Commentators have compared Peter Jackson's 2001–2003 The Lord of the Rings film trilogy with the book on which it was based, J. R. R. Tolkien's 1954–1955 The Lord of the Rings, remarking that while both have been extremely successful commercially, the film version does not necessarily capture the intended meaning of the book. They have admired Jackson's ability to film the long and complex work at all; the beauty of the cinematography, sets, and costumes; the quality of the music; and the epic scale of his version of Tolkien's story. They have, however, found the characters and the story greatly weakened by Jackson's emphasis on action and violence at the expense of psychological depth; the loss of Tolkien's emphasis on free will and individual responsibility; the flattening out of Tolkien's balanced treatment of evil to a simple equation of the One Ring with evil; and the replacement of Frodo's inner journey by an American "hero's journey" or monomyth with Aragorn as the hero.

Commentators have admired the simultaneous use of images, words, and music to convey emotion, evoking the appearance of Middle-earth, creating wonderfully believable creatures, and honouring Tolkien's Catholic vision with images that can work also for non-Christians.

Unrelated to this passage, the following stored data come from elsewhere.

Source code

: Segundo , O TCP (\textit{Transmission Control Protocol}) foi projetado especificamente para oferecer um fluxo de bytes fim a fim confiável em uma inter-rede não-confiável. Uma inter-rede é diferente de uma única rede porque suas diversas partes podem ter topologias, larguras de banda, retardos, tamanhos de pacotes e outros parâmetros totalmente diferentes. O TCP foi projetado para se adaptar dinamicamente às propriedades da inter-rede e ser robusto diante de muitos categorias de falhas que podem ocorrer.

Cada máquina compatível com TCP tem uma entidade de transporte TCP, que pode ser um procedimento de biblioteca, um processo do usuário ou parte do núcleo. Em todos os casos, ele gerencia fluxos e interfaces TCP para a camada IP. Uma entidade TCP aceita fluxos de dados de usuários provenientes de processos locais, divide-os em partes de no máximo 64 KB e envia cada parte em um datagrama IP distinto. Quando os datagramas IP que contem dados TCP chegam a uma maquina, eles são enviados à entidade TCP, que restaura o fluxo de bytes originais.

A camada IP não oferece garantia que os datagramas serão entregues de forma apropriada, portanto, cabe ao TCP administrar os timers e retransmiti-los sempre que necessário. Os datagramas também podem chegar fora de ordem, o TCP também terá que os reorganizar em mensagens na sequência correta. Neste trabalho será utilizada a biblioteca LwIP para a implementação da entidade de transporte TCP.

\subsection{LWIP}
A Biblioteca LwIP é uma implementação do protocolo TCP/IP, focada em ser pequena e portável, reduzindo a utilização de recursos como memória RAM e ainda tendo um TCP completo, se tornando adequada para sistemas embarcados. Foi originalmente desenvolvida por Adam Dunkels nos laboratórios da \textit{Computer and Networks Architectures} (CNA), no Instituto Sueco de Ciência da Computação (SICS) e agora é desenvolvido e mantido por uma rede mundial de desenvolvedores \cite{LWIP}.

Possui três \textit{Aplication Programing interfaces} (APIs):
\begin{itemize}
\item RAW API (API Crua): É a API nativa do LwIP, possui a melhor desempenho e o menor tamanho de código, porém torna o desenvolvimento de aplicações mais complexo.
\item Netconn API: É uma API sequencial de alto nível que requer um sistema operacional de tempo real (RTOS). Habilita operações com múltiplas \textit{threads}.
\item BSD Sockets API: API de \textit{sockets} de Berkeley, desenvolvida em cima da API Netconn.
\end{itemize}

Fans, actors, critics, and scholars have seen Jackson's version as a success: on its own terms, as an adaptation of Tolkien, and as going beyond Tolkien into a sort of modern folklore. The development of fan films such as Born of Hope and The Hunt for Gollum, and of a modern folklore with characters such as elves, dwarves, wizards, and halflings, all derived from Jackson's rendering of Tolkien, have been viewed as measures of this success.